Even if the Packers were thinking about trading Walker or Jackson, they will have to wait until after the start of training camp. It is always possible that both players, who are threatening to hold out, will come to their senses and report in time to training camp. But all signs point to both holding out indefinitely.
Both players want the team to renegotiate their contracts because they feel they are underpaid. Jackson wants a contract similar to the three-year, $13 million deal Pat Williams signed with Minnesota in free agency this off-season. He also is pointing to the deal that Ted Washington got with Oakland (four years, $14 million) and Buffalo's Sam Adams (four years, $10.25 million). Of course, Jackson is not as talented nor as durable as either of the three players who received big deals.

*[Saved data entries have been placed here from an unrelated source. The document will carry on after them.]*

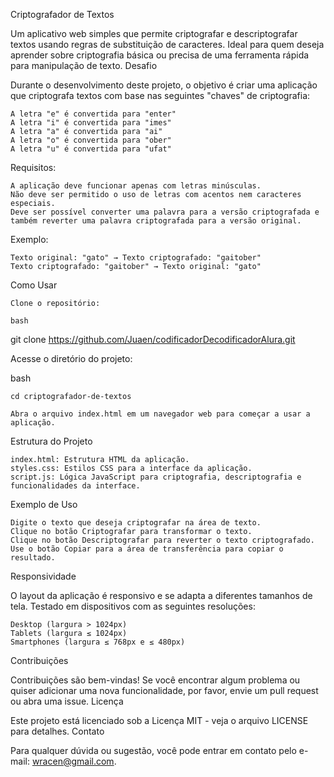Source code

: Criptografador de Textos

Um aplicativo web simples que permite criptografar e descriptografar textos usando regras de substituição de caracteres. Ideal para quem deseja aprender sobre criptografia básica ou precisa de uma ferramenta rápida para manipulação de texto.
Desafio

Durante o desenvolvimento deste projeto, o objetivo é criar uma aplicação que criptografa textos com base nas seguintes "chaves" de criptografia:

    A letra "e" é convertida para "enter"
    A letra "i" é convertida para "imes"
    A letra "a" é convertida para "ai"
    A letra "o" é convertida para "ober"
    A letra "u" é convertida para "ufat"

Requisitos:

    A aplicação deve funcionar apenas com letras minúsculas.
    Não deve ser permitido o uso de letras com acentos nem caracteres especiais.
    Deve ser possível converter uma palavra para a versão criptografada e também reverter uma palavra criptografada para a versão original.

Exemplo:

    Texto original: "gato" → Texto criptografado: "gaitober"
    Texto criptografado: "gaitober" → Texto original: "gato"

Como Usar

    Clone o repositório:

    bash

git clone https://github.com/Juaen/codificadorDecodificadorAlura.git

Acesse o diretório do projeto:

bash

    cd criptografador-de-textos

    Abra o arquivo index.html em um navegador web para começar a usar a aplicação.

Estrutura do Projeto

    index.html: Estrutura HTML da aplicação.
    styles.css: Estilos CSS para a interface da aplicação.
    script.js: Lógica JavaScript para criptografia, descriptografia e funcionalidades da interface.

Exemplo de Uso

    Digite o texto que deseja criptografar na área de texto.
    Clique no botão Criptografar para transformar o texto.
    Clique no botão Descriptografar para reverter o texto criptografado.
    Use o botão Copiar para a área de transferência para copiar o resultado.

Responsividade

O layout da aplicação é responsivo e se adapta a diferentes tamanhos de tela. Testado em dispositivos com as seguintes resoluções:

    Desktop (largura > 1024px)
    Tablets (largura ≤ 1024px)
    Smartphones (largura ≤ 768px e ≤ 480px)

Contribuições

Contribuições são bem-vindas! Se você encontrar algum problema ou quiser adicionar uma nova funcionalidade, por favor, envie um pull request ou abra uma issue.
Licença

Este projeto está licenciado sob a Licença MIT - veja o arquivo LICENSE para detalhes.
Contato

Para qualquer dúvida ou sugestão, você pode entrar em contato pelo e-mail: wracen@gmail.com.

Walker wants to be paid like one of the top receivers in the league. His agent, Drew Rosenhaus, submitted a proposal to the Packers that is more than the eight-year, $75 million deal that Randy Moss got from the Vikings in 2001. Walker has two seasons remaining on his contract, and Jackson has one. Neither of the two have much leverage, except to sit out out of training camp and possibly the entire season.
Both players have said publicly that they want to remain in Green Bay and help the Packers win, but that is getting more hollow each day.
"I don't want to be traded. I want to be in Green Bay," Jackson said. "I like it there. But they're telling me they won't redo a contract and they want me to wait until the end of the season. It's like they don't have any faith in me. I don't get that."
The Packers can nip this epidemic of whining players who want more money in the bud by not trading them nor caving in to their demands. It appears that the Packers will be taking a hardball approach with them. If they don't, other players surely will follow, just like they have lined up behind McKenzie.
The Packers would be lucky to get a fourth- or fifth-round draft pick for Jackson. They might get a second-round pick for Walker, like they did with McKenzie, but receivers are simply not a hot commodity among the various positions in the NFL. Walker has potential to be a star receiver in the NFL, but he has only had one good season.
Put any trade talk regarding the two players to rest because it won't happen.